- **Activity**
In the data below, find the line containing "3. An example", then set down that line and every later line up to and including the line containing "2. first element", exactly.

Dataset entries:
_ _ _
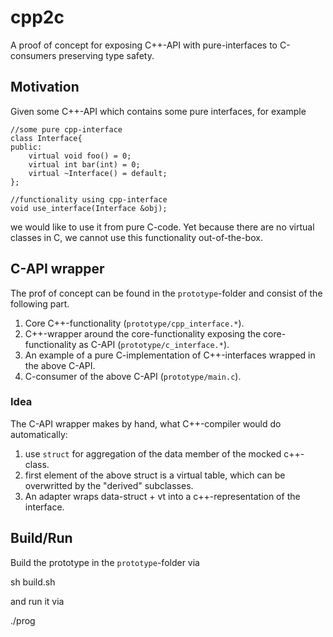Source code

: # cpp2c

A proof of concept for exposing C++-API with pure-interfaces to C-consumers preserving type safety.

## Motivation

Given some C++-API which contains some pure interfaces, for example 

    //some pure cpp-interface
    class Interface{
    public:
        virtual void foo() = 0;
        virtual int bar(int) = 0;
        virtual ~Interface() = default;
    };

    //functionality using cpp-interface
    void use_interface(Interface &obj);

we would like to use it from pure C-code. Yet because there are no virtual classes in C, we cannot use this functionality out-of-the-box.

## C-API wrapper

The prof of concept can be found in the `prototype`-folder and consist of the following part.

  1. Core C++-functionality (`prototype/cpp_interface.*`).
  2. C++-wrapper around the core-functionality exposing the core-functionality as C-API (`prototype/c_interface.*`).
  3. An example of a pure C-implementation of C++-interfaces wrapped in the above C-API.
  4. C-consumer of the above C-API (`prototype/main.c`).

### Idea

The C-API wrapper makes by hand, what C++-compiler would do automatically:

   1. use `struct` for aggregation of the data member of the mocked c++-class.
   2. first element of the above struct is a virtual table, which can be overwritted by the "derived" subclasses.
   3. An adapter wraps data-struct + vt into a c++-representation of the interface.

## Build/Run

Build the prototype in the `prototype`-folder via 
  
   sh build.sh

and run it via

  ./prog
_ _ _
- **Exercise solution**
  3. An example of a pure C-implementation of C++-interfaces wrapped in the above C-API.
  4. C-consumer of the above C-API (`prototype/main.c`).

### Idea

The C-API wrapper makes by hand, what C++-compiler would do automatically:

   1. use `struct` for aggregation of the data member of the mocked c++-class.
   2. first element of the above struct is a virtual table, which can be overwritted by the "derived" subclasses.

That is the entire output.